■ REQUIREMENT ■
Take each line in the entries below that holds "servidores" and show it.

■ MATERIAL TO PROCESS ■
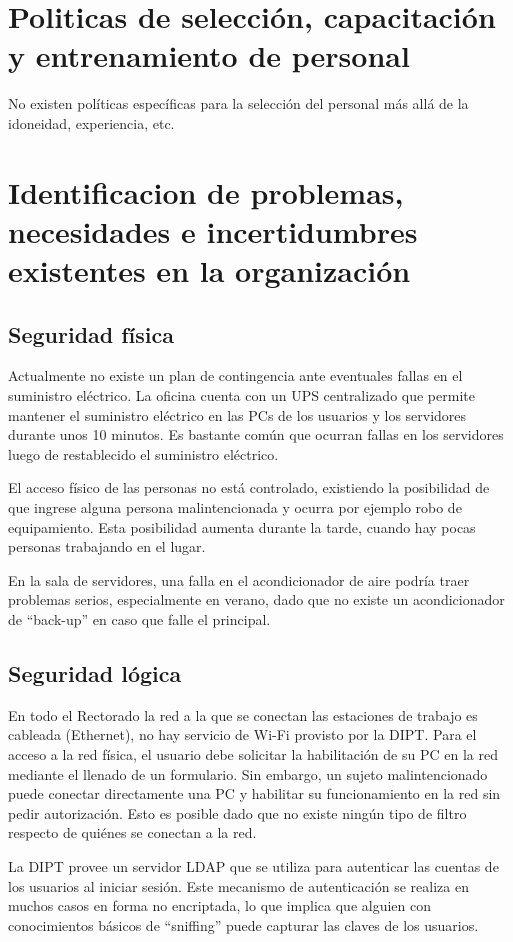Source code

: \documentclass[a4paper,11pt,oneside]{article}
\begin{document}
\section{Politicas de selección, capacitación y entrenamiento de personal}

No existen políticas específicas para la selección del personal más
allá de la idoneidad, experiencia, etc.

\section{Identificacion de problemas, necesidades e incertidumbres existentes en la organización}
%
\subsection*{Seguridad física}
Actualmente no existe un plan de contingencia ante eventuales fallas
en el suministro eléctrico. La oficina cuenta con un UPS centralizado
que permite mantener el suministro eléctrico en las PCs de los
usuarios y los servidores durante unos 10 minutos. Es bastante común
que ocurran fallas en los servidores luego de restablecido el
suministro eléctrico.

El acceso físico de las personas no está controlado, existiendo la
posibilidad de que ingrese alguna persona malintencionada y ocurra por
ejemplo robo de equipamiento. Esta posibilidad aumenta durante la
tarde, cuando hay pocas personas trabajando en el lugar.

En la sala de servidores, una falla en el acondicionador de aire
podría traer problemas serios, especialmente en verano, dado que no
existe un acondicionador de ``back-up'' en caso que falle el
principal.
%
\subsection*{Seguridad lógica}
En todo el Rectorado la red a la que se conectan las estaciones de
trabajo es cableada (Ethernet), no hay servicio de Wi-Fi provisto por
la DIPT. Para el acceso a la red física, el usuario debe solicitar la
habilitación de su PC en la red mediante el llenado de un
formulario. Sin embargo, un sujeto malintencionado puede conectar
directamente una PC y habilitar su funcionamiento en la red sin pedir
autorización. Esto es posible dado que no existe ningún tipo de filtro
respecto de quiénes se conectan a la red.

La DIPT provee un servidor LDAP que se utiliza para autenticar las
cuentas de los usuarios al iniciar sesión. Este mecanismo de
autenticación se realiza en muchos casos en forma no encriptada, lo
que implica que alguien con conocimientos básicos de ``sniffing''
puede capturar las claves de los usuarios.
\end{document}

■ EXERCISE SOLUTION ■
usuarios y los servidores durante unos 10 minutos. Es bastante común
que ocurran fallas en los servidores luego de restablecido el
En la sala de servidores, una falla en el acondicionador de aire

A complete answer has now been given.